> _Work to complete_:
Only the lines from the start of the data through the line containing "[![Felhasználó" should be written out, exactly as they are, with both ends included and the pictures left out.

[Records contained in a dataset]
--- START ---

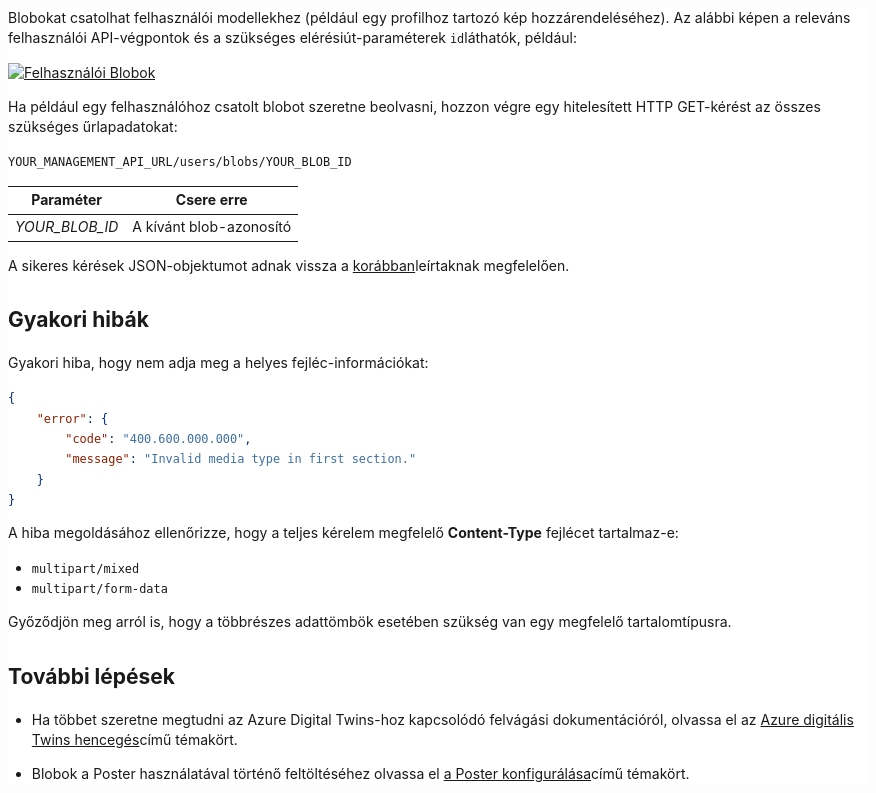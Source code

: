 Blobokat csatolhat felhasználói modellekhez (például egy profilhoz tartozó kép hozzárendeléséhez). Az alábbi képen a releváns felhasználói API-végpontok és a szükséges elérésiút-paraméterek `id`láthatók, például:

[![Felhasználói Blobok](media/how-to-add-blobs/blobs-users-api-img.png)](media/how-to-add-blobs/blobs-users-api-img.png#lightbox)

Ha például egy felhasználóhoz csatolt blobot szeretne beolvasni, hozzon végre egy hitelesített HTTP GET-kérést az összes szükséges űrlapadatokat:

```plaintext
YOUR_MANAGEMENT_API_URL/users/blobs/YOUR_BLOB_ID
```

| Paraméter | Csere erre |
| --- | --- |
| *YOUR_BLOB_ID* | A kívánt blob-azonosító |

A sikeres kérések JSON-objektumot adnak vissza a [korábban](#blobModel)leírtaknak megfelelően.

## <a name="common-errors"></a>Gyakori hibák

Gyakori hiba, hogy nem adja meg a helyes fejléc-információkat:

```JSON
{
    "error": {
        "code": "400.600.000.000",
        "message": "Invalid media type in first section."
    }
}
```

A hiba megoldásához ellenőrizze, hogy a teljes kérelem megfelelő **Content-Type** fejlécet tartalmaz-e:

* `multipart/mixed`
* `multipart/form-data`

Győződjön meg arról is, hogy a többrészes adattömbök esetében szükség van egy megfelelő tartalomtípusra.

## <a name="next-steps"></a>További lépések

- Ha többet szeretne megtudni az Azure Digital Twins-hoz kapcsolódó felvágási dokumentációról, olvassa el az [Azure digitális Twins hencegés](how-to-use-swagger.md)című témakört.

- Blobok a Poster használatával történő feltöltéséhez olvassa el [a Poster konfigurálása](./how-to-configure-postman.md)című témakört.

--- END ---

> _Answer section_:
Source code

: Blobokat csatolhat felhasználói modellekhez (például egy profilhoz tartozó kép hozzárendeléséhez). Az alábbi képen a releváns felhasználói API-végpontok és a szükséges elérésiút-paraméterek `id`láthatók, például:

[![Felhasználói Blobok](media/how-to-add-blobs/blobs-users-api-img.png)](media/how-to-add-blobs/blobs-users-api-img.png#lightbox)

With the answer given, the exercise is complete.